Italian-American crime boss (1899–1967)

Thomas Gaetano Lucchese (born Gaetano Lucchese, /it/; December 1, 1899 – July 13, 1967), nicknamed "Tommy Three-Finger Brown", was an Italian-American gangster who was a key figure in the Mafia in the United States, an offshoot of the Cosa Nostra in Sicily, for more than thirty years. From 1951 until 1967, he was the boss of the Lucchese crime family, one of the Five organized crime families in New York City.

==Early life==
Gaetano Lucchese was born on December 1, 1899, to Baldassarre and Francesca Lucchese in Palermo, Sicily. The surname "Lucchese" suggests family origins from the Sicilian city of Lucca Sicula. In early 1911, the Lucchese family emigrated to the United States, settling in Manhattan's Italian neighborhood of East Harlem.

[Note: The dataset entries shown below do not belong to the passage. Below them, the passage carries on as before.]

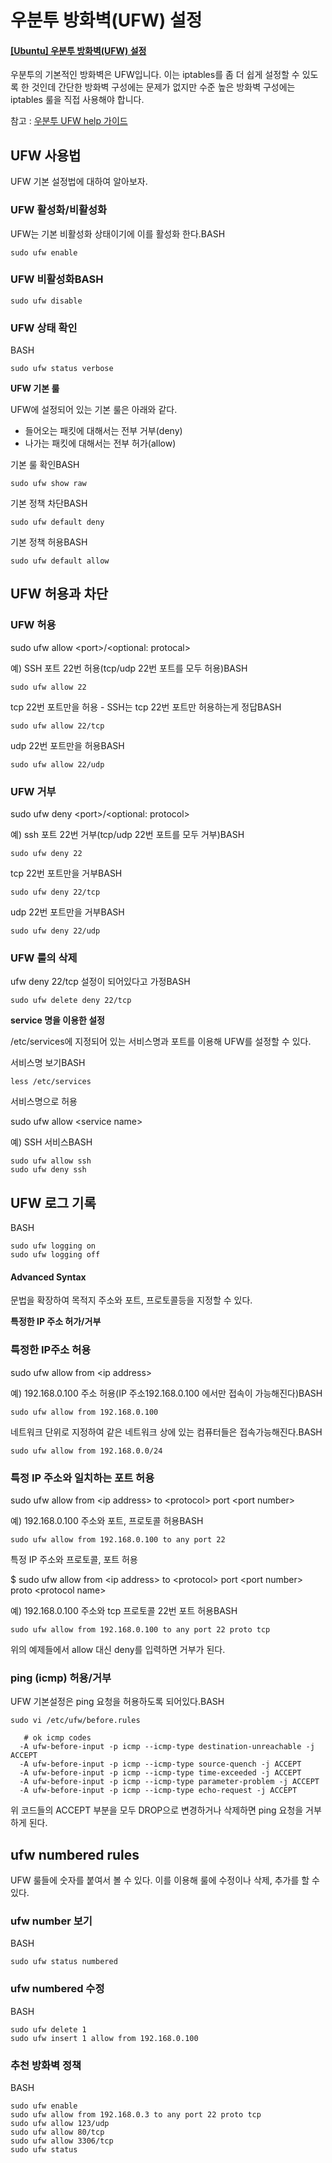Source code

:# 우분투 방화벽\(UFW\) 설정

#### [\[Ubuntu\] 우분투 방화벽\(UFW\) 설정](https://webdir.tistory.com/206)

우분투의 기본적인 방화벽은 UFW입니다. 이는 iptables를 좀 더 쉽게 설정할 수 있도록 한 것인데 간단한 방화벽 구성에는 문제가 없지만 수준 높은 방화벽 구성에는 iptables 룰을 직접 사용해야 합니다.

참고 : [우분투 UFW help 가이드](https://help.ubuntu.com/community/UFW)

## UFW 사용법

UFW 기본 설정법에 대하여 알아보자.

### **UFW 활성화/비활성화**

UFW는 기본 비활성화 상태이기에 이를 활성화 한다.BASH

```text
sudo ufw enable
```

### UFW 비활성화BASH

```text
sudo ufw disable
```

### **UFW 상태 확인**

BASH

```text
sudo ufw status verbose
```

**UFW 기본 룰**

UFW에 설정되어 있는 기본 룰은 아래와 같다.

* 들어오는 패킷에 대해서는 전부 거부\(deny\)
* 나가는 패킷에 대해서는 전부 허가\(allow\)

기본 룰 확인BASH

```text
sudo ufw show raw
```

기본 정책 차단BASH

```text
sudo ufw default deny
```

기본 정책 허용BASH

```text
sudo ufw default allow
```

## **UFW 허용과 차단**

### UFW 허용

sudo ufw allow &lt;port&gt;/&lt;optional: protocal&gt;

예\) SSH 포트 22번 허용\(tcp/udp 22번 포트를 모두 허용\)BASH

```text
sudo ufw allow 22
```

tcp 22번 포트만을 허용 - SSH는 tcp 22번 포트만 허용하는게 정답BASH

```text
sudo ufw allow 22/tcp
```

udp 22번 포트만을 허용BASH

```text
sudo ufw allow 22/udp
```

### UFW 거부

sudo ufw deny &lt;port&gt;/&lt;optional: protocol&gt;

예\) ssh 포트 22번 거부\(tcp/udp 22번 포트를 모두 거부\)BASH

```text
sudo ufw deny 22
```

tcp 22번 포트만을 거부BASH

```text
sudo ufw deny 22/tcp
```

udp 22번 포트만을 거부BASH

```text
sudo ufw deny 22/udp
```

### **UFW 룰의 삭제**

ufw deny 22/tcp 설정이 되어있다고 가정BASH

```text
sudo ufw delete deny 22/tcp
```

**service 명을 이용한 설정**

/etc/services에 지정되어 있는 서비스명과 포트를 이용해 UFW를 설정할 수 있다.

서비스명 보기BASH

```text
less /etc/services
```

서비스명으로 허용

sudo ufw allow &lt;service name&gt;

예\) SSH 서비스BASH

```text
sudo ufw allow ssh
sudo ufw deny ssh
```

## **UFW 로그 기록**

BASH

```text
sudo ufw logging on
sudo ufw logging off
```

#### Advanced Syntax

문법을 확장하여 목적지 주소와 포트, 프로토콜등을 지정할 수 있다.

**특정한 IP 주소 허가/거부**

### 특정한 IP주소 허용

sudo ufw allow from &lt;ip address&gt;

예\) 192.168.0.100 주소 허용\(IP 주소192.168.0.100 에서만 접속이 가능해진다\)BASH

```text
sudo ufw allow from 192.168.0.100
```

네트워크 단위로 지정하여 같은 네트워크 상에 있는 컴퓨터들은 접속가능해진다.BASH

```text
sudo ufw allow from 192.168.0.0/24
```

### 특정 IP 주소와 일치하는 포트 허용

sudo ufw allow from &lt;ip address&gt; to &lt;protocol&gt; port &lt;port number&gt;

예\) 192.168.0.100 주소와 포트, 프로토콜 허용BASH

```text
sudo ufw allow from 192.168.0.100 to any port 22
```

특정 IP 주소와 프로토콜, 포트 허용

$ sudo ufw allow from &lt;ip address&gt; to &lt;protocol&gt; port &lt;port number&gt; proto &lt;protocol name&gt;

예\) 192.168.0.100 주소와 tcp 프로토콜 22번 포트 허용BASH

```text
sudo ufw allow from 192.168.0.100 to any port 22 proto tcp
```

위의 예제들에서 allow 대신 deny를 입력하면 거부가 된다.

### **ping \(icmp\) 허용/거부**

UFW 기본설정은 ping 요청을 허용하도록 되어있다.BASH

```text
sudo vi /etc/ufw/before.rules

   # ok icmp codes
  -A ufw-before-input -p icmp --icmp-type destination-unreachable -j ACCEPT
  -A ufw-before-input -p icmp --icmp-type source-quench -j ACCEPT
  -A ufw-before-input -p icmp --icmp-type time-exceeded -j ACCEPT
  -A ufw-before-input -p icmp --icmp-type parameter-problem -j ACCEPT
  -A ufw-before-input -p icmp --icmp-type echo-request -j ACCEPT
```

위 코드들의 ACCEPT 부분을 모두 DROP으로 변경하거나 삭제하면 ping 요청을 거부하게 된다.

## ufw numbered rules

UFW 룰들에 숫자를 붙여서 볼 수 있다. 이를 이용해 룰에 수정이나 삭제, 추가를 할 수 있다.

### **ufw number 보기**

BASH

```text
sudo ufw status numbered
```

### **ufw numbered 수정**

BASH

```text
sudo ufw delete 1
sudo ufw insert 1 allow from 192.168.0.100
```

### 추천 방화벽 정책

BASH

```text
sudo ufw enable
sudo ufw allow from 192.168.0.3 to any port 22 proto tcp
sudo ufw allow 123/udp
sudo ufw allow 80/tcp
sudo ufw allow 3306/tcp
sudo ufw status
```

The family first lived in a building at 213 East 106th Street before moving to 316 East 118th Street; both buildings were in the Italian East Harlem neighborhood.

Lucchese's father worked hauling cement. As a teen Lucchese worked in a machine shop until 1915, when an industrial accident amputated his right thumb and forefinger. In the early 1930s, Lucchese along with his family moved to an apartment at 100-18 Northern Boulevard in Corona, Queens, the area known as the "Little Italy of Queens".

Lucchese was 5 ft 4 in. He had three brothers Joseph, Vincent (Jimmy), and Anthony (Nino) who all followed him into a life of organized crime. In 1943, Lucchese became a naturalized citizen of United States.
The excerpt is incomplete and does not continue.